We can accomplish this by using the value of each number, to “cross off” that number at its corresponding index. What does this mean? I’ll explain:
Let’s use the array [3,1,5,2,0] for our example.
When we get to array[0] the value is 3. We now know 3 is present. We can modify our array to “cross off” 3 and mark its presence by going to array[3] and turning the number there negative.
Our array will now be [3,1,5,-2, 0]
We will continue with this pattern until we reach the end of the array. In our case, our final array will look like [-3,-1,-5,-2, 0]
Now we can loop through and see which number’s are not negative. If they all are, we will know all the numbers are present, but if not, the index of the first one we run into will be the number we are looking for.
Now you may have noticed one issue in our example. The answer we are looking for is 4, because thats the smallest non-negative number. But in our array[4] the vale is neither negative or positive. It is zero. So we will have to write a special case to handle this situation in our code.
Let’s see it below:
cosnt smallest = function(nums) {
let len = nums.length
for (let i=0; i<len; i++){
let idx = Math.abs(nums[i])
if (nums[idx] === undefined){
nums[idx] = 1
}
if (nums[idx] === 0){
nums[0] *= -1
nums[idx] = -1
} else {
nums[idx] *= -1
}
}
for (let i=0; i<nums.length; i++){
if (nums[i] > 0 ) return i
}
return nums.length
};Now there are a couple of edge cased we handle in here. First, is the one I mentioned where we have a 0 in our array. We can’t multiply it by -1 like all of the other numbers, because it would remain zero. We also can’t adjust our if statement to say if nums[i] > 0 return i because there are cases where the index of 0 could have been counted, or it may not have been. We have no way of knowing.
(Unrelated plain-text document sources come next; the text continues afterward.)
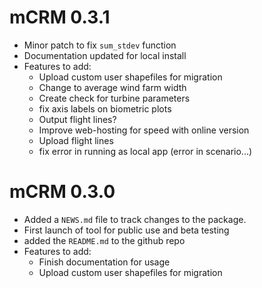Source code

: # mCRM 0.3.1

* Minor patch to fix `sum_stdev` function
* Documentation updated for local install
* Features to add:
  * Upload custom user shapefiles for migration
  * Change to average wind farm width
  * Create check for turbine parameters
  * fix axis labels on biometric plots
  * Output flight lines? 
  * Improve web-hosting for speed with online version
  * Upload flight lines
  * fix error in running as local app (error in scenario...)

# mCRM 0.3.0

* Added a `NEWS.md` file to track changes to the package.
* First launch of tool for public use and beta testing
* added the `README.md` to the github repo
* Features to add:
  * Finish documentation for usage
  * Upload custom user shapefiles for migration
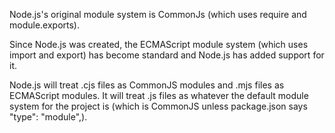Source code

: Node.js's original module system is CommonJs (which uses require and module.exports).

Since Node.js was created, the ECMAScript module system (which uses import and export) has become standard and Node.js has added support for it.

Node.js will treat .cjs files as CommonJS modules and .mjs files as ECMAScript modules. It will treat .js files as whatever the default module system for the project is (which is CommonJS unless package.json says "type": "module",).
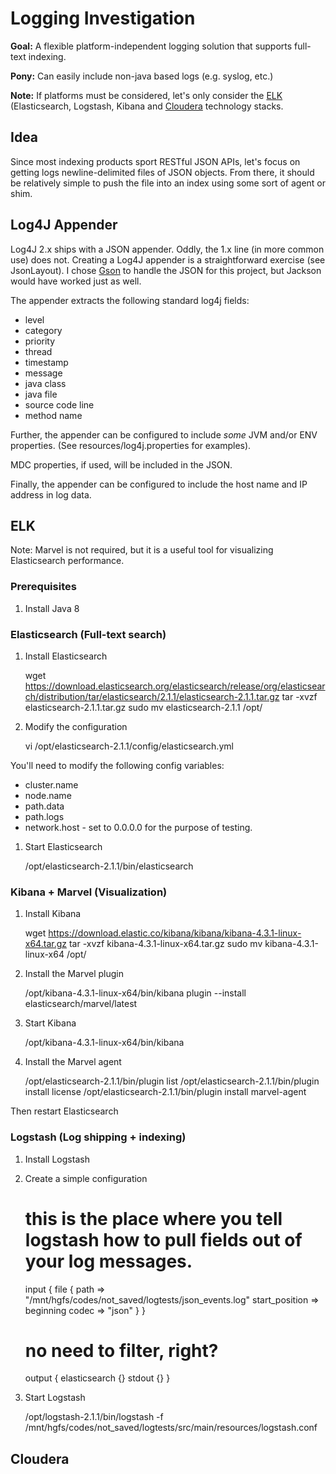 # Logging Investigation

<b>Goal:</b> A flexible platform-independent logging solution that supports full-text indexing.

<b>Pony:</b> Can easily include non-java based logs (e.g. syslog, etc.)

<b>Note:</b> If platforms must be considered, let's only consider the [ELK](https://www.elastic.co/products) (Elasticsearch, Logstash, Kibana
and [Cloudera](http://www.cloudera.com/content/www/en-us/products.html) technology stacks.

## Idea

Since most indexing products sport RESTful JSON APIs, let's focus on getting logs newline-delimited files of JSON objects.
From there, it should be relatively simple to push the file into an index using some sort of agent or shim.

## Log4J Appender

Log4J 2.x ships with a JSON appender. Oddly, the 1.x line (in more common use) does not.
Creating a Log4J appender is a straightforward exercise (see JsonLayout).
I chose [Gson](https://github.com/google/gson) to handle the JSON for this project, but Jackson would have worked just as well.

The appender extracts the following standard log4j fields:

* level
* category
* priority
* thread
* timestamp
* message
* java class
* java file
* source code line
* method name

Further, the appender can be configured to include <i>some</i> JVM and/or ENV properties.
(See resources/log4j.properties for examples).

MDC properties, if used, will be included in the JSON.

Finally, the appender can be configured to include the host name and IP address in log data.

## ELK

Note: Marvel is not required, but it is a useful tool for visualizing Elasticsearch performance.

### Prerequisites

1. Install Java 8

### Elasticsearch (Full-text search)

1. Install Elasticsearch


    wget https://download.elasticsearch.org/elasticsearch/release/org/elasticsearch/distribution/tar/elasticsearch/2.1.1/elasticsearch-2.1.1.tar.gz
    tar -xvzf elasticsearch-2.1.1.tar.gz
    sudo mv elasticsearch-2.1.1 /opt/
    
1. Modify the configuration

    vi /opt/elasticsearch-2.1.1/config/elasticsearch.yml

You'll need to modify the following config variables:
  * cluster.name
  * node.name
  * path.data
  * path.logs
  * network.host - set to 0.0.0.0 for the purpose of testing.
  
1. Start Elasticsearch


    /opt/elasticsearch-2.1.1/bin/elasticsearch
    
### Kibana + Marvel (Visualization)

1. Install Kibana


    wget https://download.elastic.co/kibana/kibana/kibana-4.3.1-linux-x64.tar.gz
    tar -xvzf kibana-4.3.1-linux-x64.tar.gz 
    sudo mv kibana-4.3.1-linux-x64 /opt/
    
1. Install the Marvel plugin


    /opt/kibana-4.3.1-linux-x64/bin/kibana plugin --install elasticsearch/marvel/latest
    
1. Start Kibana

    /opt/kibana-4.3.1-linux-x64/bin/kibana

1. Install the Marvel agent


    /opt/elasticsearch-2.1.1/bin/plugin list
    /opt/elasticsearch-2.1.1/bin/plugin install license
    /opt/elasticsearch-2.1.1/bin/plugin install marvel-agent

Then restart Elasticsearch

### Logstash (Log shipping + indexing)

1. Install Logstash

1. Create a simple configuration


    # this is the place where you tell logstash how to pull fields out of your log messages.
    
    input {
      file {
        path => "/mnt/hgfs/codes/not_saved/logtests/json_events.log"
        start_position => beginning
        codec => "json"
      }
    }
    
    # no need to filter, right?
    
    output {
      elasticsearch {}
      stdout {}
    }

1. Start Logstash


    /opt/logstash-2.1.1/bin/logstash -f /mnt/hgfs/codes/not_saved/logtests/src/main/resources/logstash.conf

## Cloudera

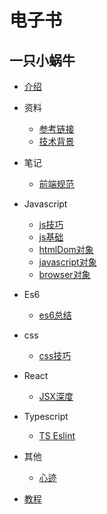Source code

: # 电子书

## 一只小蜗牛

* [介绍](README.md)

* 资料
    * [参考链接](doc/href/参考链接.md)
    * [技术背景](doc/href/技术背景.md)

* 笔记
    * [前端规范](doc/note/前端规范.md)

* Javascript
    * [js技巧](doc/JavaScript/js技巧.md)
    * [js基础](doc/JavaScript/js基础.md)
    * [htmlDom对象](doc/JavaScript/htmlDom对象.md)
    * [javascript对象](doc/JavaScript/javascript对象.md)
    * [browser对象](doc/JavaScript/browser对象.md)

* Es6
    * [es6总结](doc/Es6/e1.md)

* css
    * [css技巧](doc/css/c1.md)

* React
    * [JSX深度](doc/react/r1.md)

* Typescript
    * [TS Eslint](doc/typescript/t1.md)

* 其他
    * [心迹](doc/other/心迹.md)


* [教程](https://blog.csdn.net/u012067966/article/details/50736647)
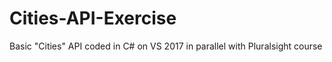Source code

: # Cities-API-Exercise
Basic "Cities" API coded in C# on VS 2017 in parallel with Pluralsight course
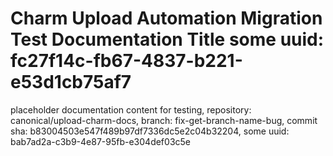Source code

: # Charm Upload Automation Migration Test Documentation Title some uuid: fc27f14c-fb67-4837-b221-e53d1cb75af7
 placeholder documentation content for testing,  repository: canonical/upload-charm-docs,  branch: fix-get-branch-name-bug,  commit sha: b83004503e547f489b97df7336dc5e2c04b32204,  some uuid: bab7ad2a-c3b9-4e87-95fb-e304def03c5e
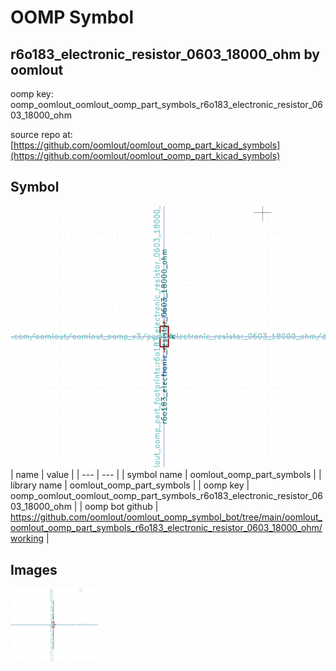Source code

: # OOMP Symbol  
## r6o183_electronic_resistor_0603_18000_ohm  by oomlout  
  
oomp key: oomp_oomlout_oomlout_oomp_part_symbols_r6o183_electronic_resistor_0603_18000_ohm  
  
source repo at: [https://github.com/oomlout/oomlout_oomp_part_kicad_symbols](https://github.com/oomlout/oomlout_oomp_part_kicad_symbols)  
## Symbol  
  
[![working.png](working_600.png)](working.png)  
| name | value | 
| --- | --- | 
| symbol name | oomlout_oomp_part_symbols | 
| library name | oomlout_oomp_part_symbols | 
| oomp key | oomp_oomlout_oomlout_oomp_part_symbols_r6o183_electronic_resistor_0603_18000_ohm | 
| oomp bot github | https://github.com/oomlout/oomlout_oomp_symbol_bot/tree/main/oomlout_oomlout_oomp_part_symbols_r6o183_electronic_resistor_0603_18000_ohm/working | 
## Images  
  
[![working.png](working_140.png)](working.png)  
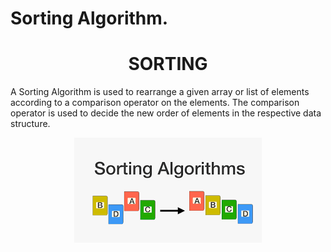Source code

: # Sorting Algorithm.


<h1 align="center">SORTING</h1>


A Sorting Algorithm is used to rearrange a given array or list of elements according to a comparison operator on the elements. The comparison operator is used to decide the new order of elements in the respective data structure.
<p align="center">
  <img width="300" src="logo.png">
</p>
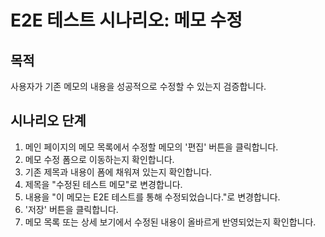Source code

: # E2E 테스트 시나리오: 메모 수정

## 목적

사용자가 기존 메모의 내용을 성공적으로 수정할 수 있는지 검증합니다.

## 시나리오 단계

1. 메인 페이지의 메모 목록에서 수정할 메모의 '편집' 버튼을 클릭합니다.
2. 메모 수정 폼으로 이동하는지 확인합니다.
3. 기존 제목과 내용이 폼에 채워져 있는지 확인합니다.
4. 제목을 "수정된 테스트 메모"로 변경합니다.
5. 내용을 "이 메모는 E2E 테스트를 통해 수정되었습니다."로 변경합니다.
6. '저장' 버튼을 클릭합니다.
7. 메모 목록 또는 상세 보기에서 수정된 내용이 올바르게 반영되었는지 확인합니다.
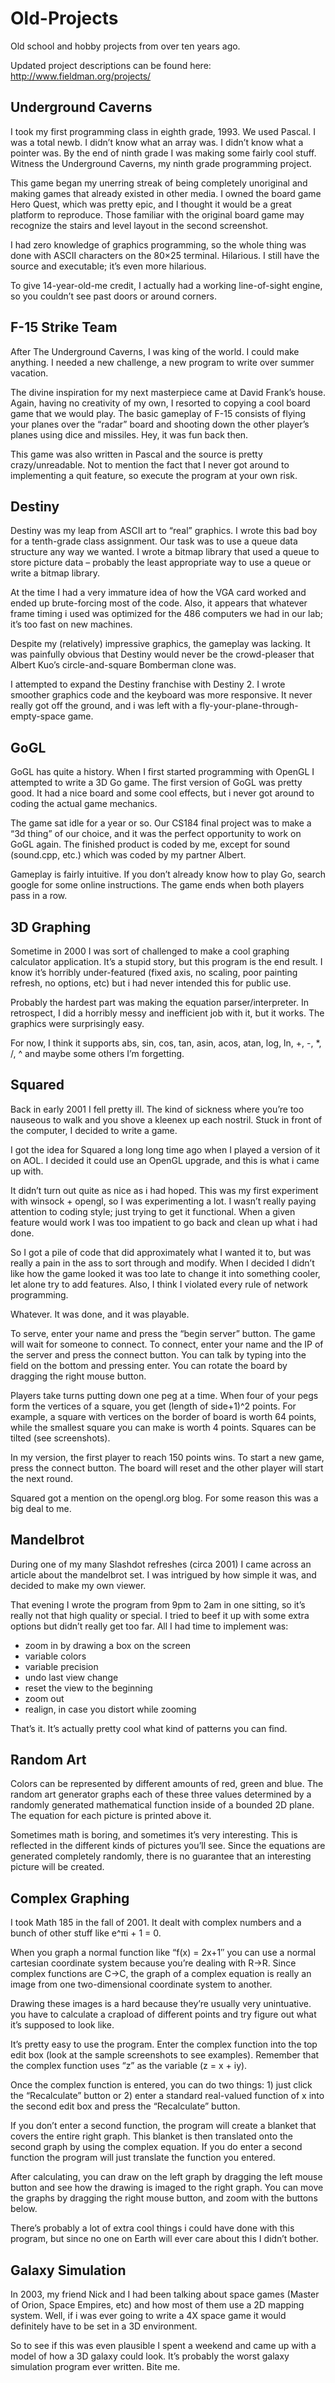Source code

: Old-Projects
============

Old school and hobby projects from over ten years ago.

Updated project descriptions can be found here: http://www.fieldman.org/projects/



Underground Caverns
-------------------

I took my first programming class in eighth grade, 1993. We used Pascal. I was a total newb. I didn’t know what an array was. I didn’t know what a pointer was. By the end of ninth grade I was making some fairly cool stuff. Witness the Underground Caverns, my ninth grade programming project.

This game began my unerring streak of being completely unoriginal and making games that already existed in other media. I owned the board game Hero Quest, which was pretty epic, and I thought it would be a great platform to reproduce. Those familiar with the original board game may recognize the stairs and level layout in the second screenshot.

I had zero knowledge of graphics programming, so the whole thing was done with ASCII characters on the 80×25 terminal. Hilarious. I still have the source and executable; it’s even more hilarious.

To give 14-year-old-me credit, I actually had a working line-of-sight engine, so you couldn’t see past doors or around corners.


F-15 Strike Team
----------------

After The Underground Caverns, I was king of the world. I could make anything. I needed a new challenge, a new program to write over summer vacation.

The divine inspiration for my next masterpiece came at David Frank’s house. Again, having no creativity of my own, I resorted to copying a cool board game that we would play. The basic gameplay of F-15 consists of flying your planes over the “radar” board and shooting down the other player’s planes using dice and missiles. Hey, it was fun back then.

This game was also written in Pascal and the source is pretty crazy/unreadable. Not to mention the fact that I never got around to implementing a quit feature, so execute the program at your own risk.


Destiny
-------

Destiny was my leap from ASCII art to “real” graphics. I wrote this bad boy for a tenth-grade class assignment. Our task was to use a queue data structure any way we wanted. I wrote a bitmap library that used a queue to store picture data – probably the least appropriate way to use a queue or write a bitmap library.

At the time I had a very immature idea of how the VGA card worked and ended up brute-forcing most of the code. Also, it appears that whatever frame timing i used was optimized for the 486 computers we had in our lab; it’s too fast on new machines.

Despite my (relatively) impressive graphics, the gameplay was lacking. It was painfully obvious that Destiny would never be the crowd-pleaser that Albert Kuo’s circle-and-square Bomberman  clone was.

I attempted to expand the Destiny franchise with Destiny 2. I wrote smoother graphics code and the keyboard was more responsive. It never really got off the ground, and i was left with a fly-your-plane-through-empty-space game.


GoGL
----

GoGL has quite a history. When I first started programming with OpenGL I attempted to write a 3D Go game. The first version of GoGL was pretty good. It had a nice board and some cool effects, but i never got around to coding the actual game mechanics.

The game sat idle for a year or so. Our CS184 final project was to make a “3d thing” of our choice, and it was the perfect opportunity to work on GoGL again. The finished product is coded by me, except for sound (sound.cpp, etc.) which was coded by my partner Albert.

Gameplay is fairly intuitive. If you don’t already know how to play Go, search google for some online instructions. The game ends when both players pass in a row.


3D Graphing
-----------

Sometime in 2000 I was sort of challenged to make a cool graphing calculator application. It’s a stupid story, but this program is the end result. I know it’s horribly under-featured (fixed axis, no scaling, poor painting refresh, no options, etc) but i had never intended this for public use.

Probably the hardest part was making the equation parser/interpreter. In retrospect, I did a horribly messy and inefficient job with it, but it works. The graphics were surprisingly easy.

For now, I think it supports abs, sin, cos, tan, asin, acos, atan, log, ln, +, -, *, /, ^ and maybe some others I’m forgetting.


Squared
-------

Back in early 2001 I fell pretty ill. The kind of sickness where you’re too nauseous to walk and you shove a kleenex up each nostril. Stuck in front of the computer, I decided to write a game.

I got the idea for Squared a long long time ago when I played a version of it on AOL. I decided it could use an OpenGL upgrade, and this is what i came up with.

It didn’t turn out quite as nice as i had hoped. This was my first experiment with winsock + opengl, so I was experimenting a lot. I wasn’t really paying attention to coding style; just trying to get it functional. When a given feature would work I was too impatient to go back and clean up what i had done.

So I got a pile of code that did approximately what I wanted it to, but was really a pain in the ass to sort through and modify. When I decided I didn’t like how the game looked it was too late to change it into something cooler, let alone try to add features. Also, I think I violated every rule of network programming.

Whatever. It was done, and it was playable.

To serve, enter your name and press the “begin server” button. The game will wait for someone to connect. To connect, enter your name and the IP of the server and press the connect button. You can talk by typing into the field on the bottom and pressing enter. You can rotate the board by dragging the right mouse button.

Players take turns putting down one peg at a time. When four of your pegs form the vertices of a square, you get (length of side+1)^2 points. For example, a square with vertices on the border of board is worth 64 points, while the smallest square you can make is worth 4 points. Squares can be tilted (see screenshots).

In my version, the first player to reach 150 points wins. To start a new game, press the connect button. The board will reset and the other player will start the next round.

Squared got a mention on the opengl.org blog. For some reason this was a big deal to me.


Mandelbrot
----------

During one of my many Slashdot refreshes (circa 2001) I came across an article about the mandelbrot set. I was intrigued by how simple it was, and decided to make my own viewer.

That evening I wrote the program from 9pm to 2am in one sitting, so it’s really not that high quality or special. I tried to beef it up with some extra options but didn’t really get too far. All I had time to implement was:

* zoom in by drawing a box on the screen
* variable colors
* variable precision
* undo last view change
* reset the view to the beginning
* zoom out
* realign, in case you distort while zooming

That’s it. It’s actually pretty cool what kind of patterns you can find.


Random Art
----------

Colors can be represented by different amounts of red, green and blue. The random art generator graphs each of these three values determined by a randomly generated mathematical function inside of a bounded 2D plane. The equation for each picture is printed above it.

Sometimes math is boring, and sometimes it’s very interesting. This is reflected in the different kinds of pictures you’ll see. Since the equations are generated completely randomly, there is no guarantee that an interesting picture will be created.


Complex Graphing
----------------

I took Math 185 in the fall of 2001. It dealt with complex numbers and a bunch of other stuff like e^πi + 1 = 0.

When you graph a normal function like “f(x) = 2x+1″ you can use a normal cartesian coordinate system because you’re dealing with R->R. Since complex functions are C->C, the graph of a complex equation is really an image from one two-dimensional coordinate system to another.

Drawing these images is a hard because they’re usually very unintuative. you have to calculate a crapload of different points and try figure out what it’s supposed to look like.

It’s pretty easy to use the program. Enter the complex function into the top edit box (look at the sample screenshots to see examples). Remember that the complex function uses “z” as the variable (z = x + iy).

Once the complex function is entered, you can do two things: 1) just click the “Recalculate” button or 2) enter a standard real-valued function of x into the second edit box and press the “Recalculate” button.

If you don’t enter a second function, the program will create a blanket that covers the entire right graph. This blanket is then translated onto the second graph by using the complex equation. If you do enter a second function the program will just translate the function you entered.

After calculating, you can draw on the left graph by dragging the left mouse button and see how the drawing is imaged to the right graph. You can move the graphs by dragging the right mouse button, and zoom with the buttons below.

There’s probably a lot of extra cool things i could have done with this program, but since no one on Earth will ever care about this I didn’t bother.


Galaxy Simulation
-----------------

In 2003, my friend Nick and I had been talking about space games (Master of Orion, Space Empires, etc) and how most of them use a 2D mapping system. Well, if i was ever going to write a 4X space game it would definitely have to be set in a 3D environment.

So to see if this was even plausible I spent a weekend and came up with a model of how a 3D galaxy could look. It’s probably the worst galaxy simulation program ever written. Bite me.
We had to get creative and say, if we get to a number whose value is 0, then go to index 0, multiply that by -1, and THEN chance the 0 to a negative one. That way we don’t change the 0 to a negative number before get to it and ruin the ability to “cross off” the number at index 0.
Also, you’ll see that we create a variable ‘len’ at the beginning of our array. This is because sometimes if larger numbers are in our array, the way our function is set up, we store num[idx] to 1 when its undefined. for example if our array is [1, 2, 50, 3]. When we get to index 3 with a value of 50, we know that index 50 doesn’t exist for us to make a negative, so we set array[50] to 1 first and then make it negative, accounting for it in the array. Since this causes our array to grow, if we used nums.length in our for loop, we would run it way more times than we wanted to, and would be iterating over a bunch of blank spaces. Setting len to equal our original array length fixes this problem.
Finally, in our else condition, we need to account for the case where we changed our 0 to a -1 already, but it hasn’t been visited by our for loop. If this happens, we could accidentally change the number at index 1 back positive when it was already changed to negative.
This bit of code fixes that by making sure the number is positive before changing it to negative:
} else {
if (nums[idx] > 0){
nums[idx] *= -1
}
}Our final code looks like this:
cosnt smallest = function(nums) {
let len = nums.length
for (let i=0; i<len; i++){
let idx = Math.abs(nums[i])
if (nums[idx] === undefined){
nums[idx] = 1
}
if (nums[idx] === 0){
nums[0] *= -1
nums[idx] = -1
} else {
if (nums[idx] > 0){
nums[idx] *= -1
}
}
}
for (let i=0; i<nums.length; i++){
if (nums[i] > 0 ) return i
}
return nums.length
};And that’s it for today. Feel free to try the solution out for yourself and see if you can find any edge cases.